Speaker
Description
As the emergence of ExaFLOPS Top500 Systems like ORNL Frontier HPC cluster in June 2022, we plan to apply our innovative fine-grained topology-aware software-hardware ATMapper to improve benchmark performance toward ExaFLOPS system’s peak performance. Due to application challenges in data movement, limited degree of parallelism, sparse matrix and/or irregular workflow, the sustained benchmark performance like HPCG can only reach ~1% of system peak performance (14PF/1685 PF), compared to world’s best HPCG Benchmark of ~3% peak performance (16PF/537PF) by Riken Fugaku cluster in November 2022. Comparing two software-hardware graph-mapping approaches for workflow partitioning/assignment/scheduling in our previous 2021 DoE VFP project, we tested Dr. Butko’s load-balanced LBNL TIGER mapper using D-Wave’s Quantum/SimulatedAnnealer, and our Dr. Shih’s self-organizing load-imbalanceATMapper using AI A* search. We are optimistic about designing a better future Q/AI TIGER/ATMapper hybrid to help most any complex, irregular HPC applications finding the best topology-aware processor assignment (or application-custom network topology synthesis) given their computation workflow dependence constraints.

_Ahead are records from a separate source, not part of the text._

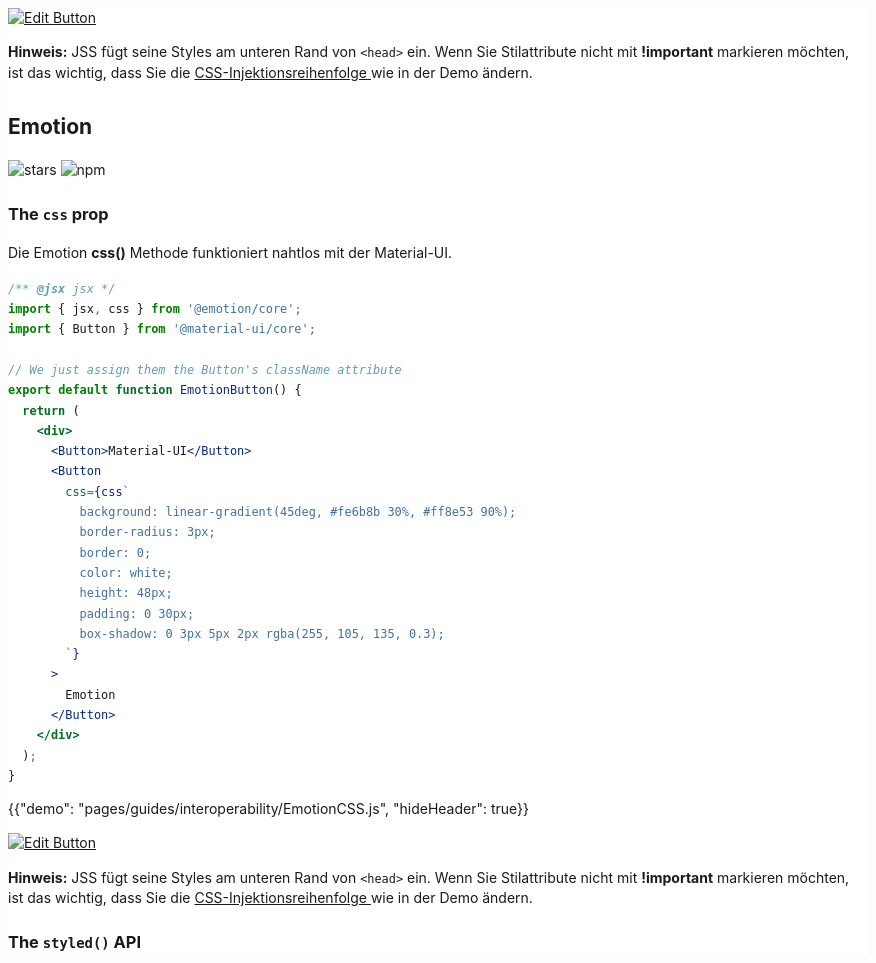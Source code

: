 [![Edit Button](https://codesandbox.io/static/img/play-codesandbox.svg)](https://codesandbox.io/s/5km241l9xn)

**Hinweis:** JSS fügt seine Styles am unteren Rand von `<head>` ein. Wenn Sie Stilattribute nicht mit **!important** markieren möchten, ist das wichtig, dass Sie die [ CSS-Injektionsreihenfolge ](/styles/advanced/#css-injection-order) wie in der Demo ändern.

## Emotion

![stars](https://img.shields.io/github/stars/emotion-js/emotion.svg?style=social&label=Star) ![npm](https://img.shields.io/npm/dm/emotion.svg?)

### The `css` prop

Die Emotion **css()** Methode funktioniert nahtlos mit der Material-UI.

```jsx
/** @jsx jsx */
import { jsx, css } from '@emotion/core';
import { Button } from '@material-ui/core';

// We just assign them the Button's className attribute
export default function EmotionButton() {
  return (
    <div>
      <Button>Material-UI</Button>
      <Button
        css={css`
          background: linear-gradient(45deg, #fe6b8b 30%, #ff8e53 90%);
          border-radius: 3px;
          border: 0;
          color: white;
          height: 48px;
          padding: 0 30px;
          box-shadow: 0 3px 5px 2px rgba(255, 105, 135, 0.3);
        `}
      >
        Emotion
      </Button>
    </div>
  );
}
```

{{"demo": "pages/guides/interoperability/EmotionCSS.js", "hideHeader": true}}

[![Edit Button](https://codesandbox.io/static/img/play-codesandbox.svg)](https://codesandbox.io/s/yw93kl7y0j)

**Hinweis:** JSS fügt seine Styles am unteren Rand von `<head>` ein. Wenn Sie Stilattribute nicht mit **!important** markieren möchten, ist das wichtig, dass Sie die [ CSS-Injektionsreihenfolge ](/styles/advanced/#css-injection-order) wie in der Demo ändern.

### The `styled()` API
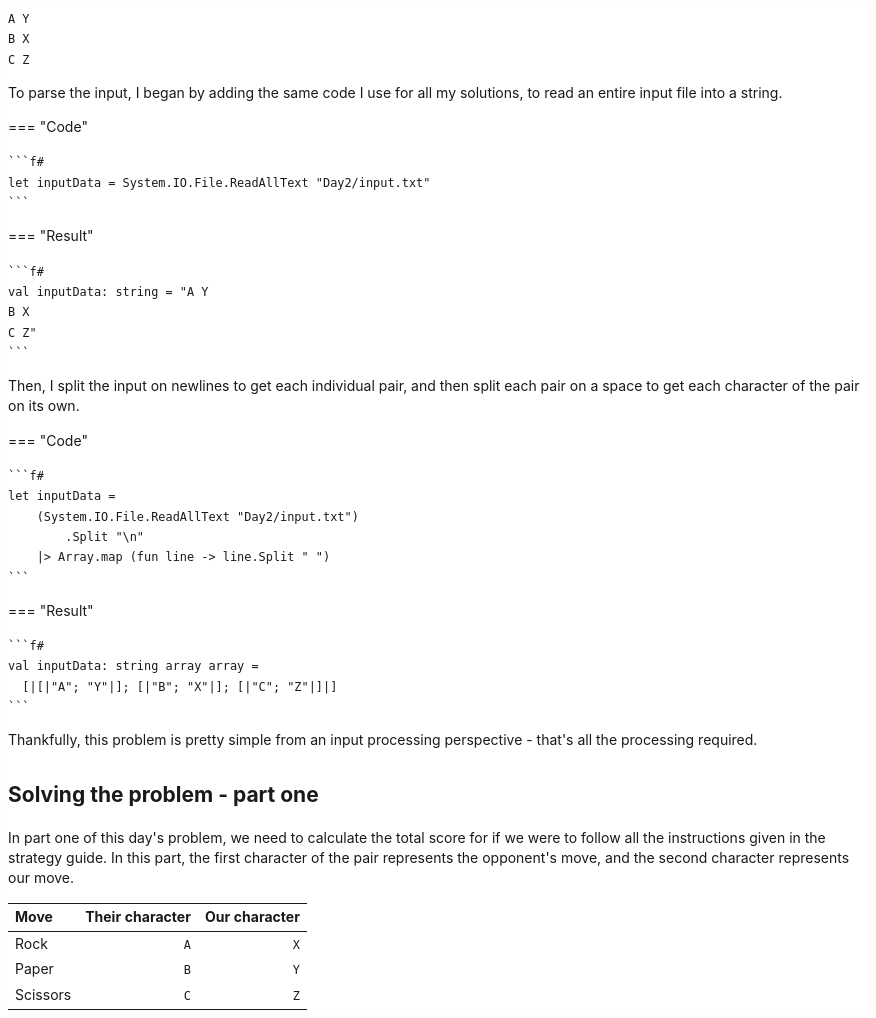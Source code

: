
 ```
A Y
B X
C Z
```

To parse the input, I began by adding the same code I use for all my solutions, to read an entire input file into a string.

=== "Code"

    ```f#
    let inputData = System.IO.File.ReadAllText "Day2/input.txt"
    ```

=== "Result"

    ```f#
    val inputData: string = "A Y
    B X
    C Z"
    ```

Then, I split the input on newlines to get each individual pair, and then split each pair on a space to get each character of the pair on its own.

=== "Code"

    ```f#
    let inputData =
        (System.IO.File.ReadAllText "Day2/input.txt")
            .Split "\n"
        |> Array.map (fun line -> line.Split " ")
    ```

=== "Result"

    ```f#
    val inputData: string array array =
      [|[|"A"; "Y"|]; [|"B"; "X"|]; [|"C"; "Z"|]|]
    ```

Thankfully, this problem is pretty simple from an input processing perspective - that's all the processing required.

## Solving the problem - part one

In part one of this day's problem, we need to calculate the total score for if we were to follow all the instructions given in the strategy guide. In this part, the first character of the pair represents the opponent's move, and the second character represents our move.

| Move     | Their character | Our character |
| :------- | --------------: | ------------: |
| Rock     |             `A` |           `X` |
| Paper    |             `B` |           `Y` |
| Scissors |             `C` |           `Z` |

Dr. Shih’s ATMapper is a self-organizing load-imbalanced static workload assignment/scheduler, capable of an average 0.5 data hop on 90% of data movement (0 hop: reusing same processor node as possible, or 1 hop: transferring data if necessary to immediate neighbor node), comparing to the typical 3 hops data movement among switches on ORNL Frontier Dragonfly topology enhanced by dynamic HPE Cray Slingshot Interconnect. We hope that our static algorithm-specific topology-aware ATMapper workload scheduling will complement HPE’s Slingshot Interconnect dynamic run-time load-balanced traffic routing optimization to increase HPCG software benchmark performance (currently <3%) moving closer toward full system peak performance. With QAs’ negligible cost/power/space requirement, QA^HPC software-hardware co-design optimization is a green game-changer toward computation cost efficiency and sustainability for both HPC application users and data center providers.